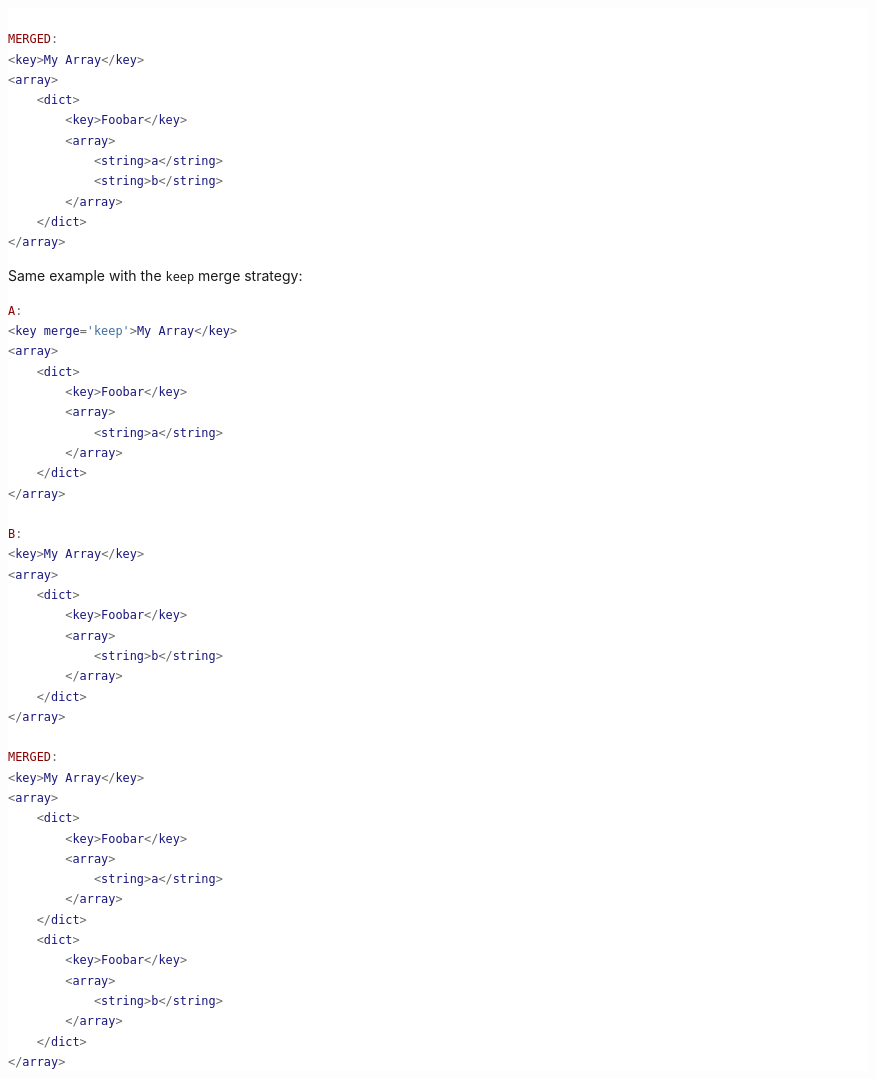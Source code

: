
 ```lua

MERGED:
<key>My Array</key>
<array>
	<dict>
		<key>Foobar</key>
		<array>
			<string>a</string>
			<string>b</string>
		</array>
	</dict>
</array>
```

Same example with the `keep` merge strategy:

```lua
A:
<key merge='keep'>My Array</key>
<array>
	<dict>
		<key>Foobar</key>
		<array>
			<string>a</string>
		</array>
	</dict>
</array>

B:
<key>My Array</key>
<array>
	<dict>
		<key>Foobar</key>
		<array>
			<string>b</string>
		</array>
	</dict>
</array>

MERGED:
<key>My Array</key>
<array>
	<dict>
		<key>Foobar</key>
		<array>
			<string>a</string>
		</array>
	</dict>
	<dict>
		<key>Foobar</key>
		<array>
			<string>b</string>
		</array>
	</dict>
</array>
```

▸ **ABOUT THIS EXERCISE**: Please restate each entry exactly, but drop any picture it holds.

▸ **RESPONSE TO THIS EXERCISE**:
Source code

:
 ```lua

MERGED:
<key>My Array</key>
<array>
	<dict>
		<key>Foobar</key>
		<array>
			<string>a</string>
			<string>b</string>
		</array>
	</dict>
</array>
```

Same example with the `keep` merge strategy:

```lua
A:
<key merge='keep'>My Array</key>
<array>
	<dict>
		<key>Foobar</key>
		<array>
			<string>a</string>
		</array>
	</dict>
</array>

B:
<key>My Array</key>
<array>
	<dict>
		<key>Foobar</key>
		<array>
			<string>b</string>
		</array>
	</dict>
</array>

MERGED:
<key>My Array</key>
<array>
	<dict>
		<key>Foobar</key>
		<array>
			<string>a</string>
		</array>
	</dict>
	<dict>
		<key>Foobar</key>
		<array>
			<string>b</string>
		</array>
	</dict>
</array>
```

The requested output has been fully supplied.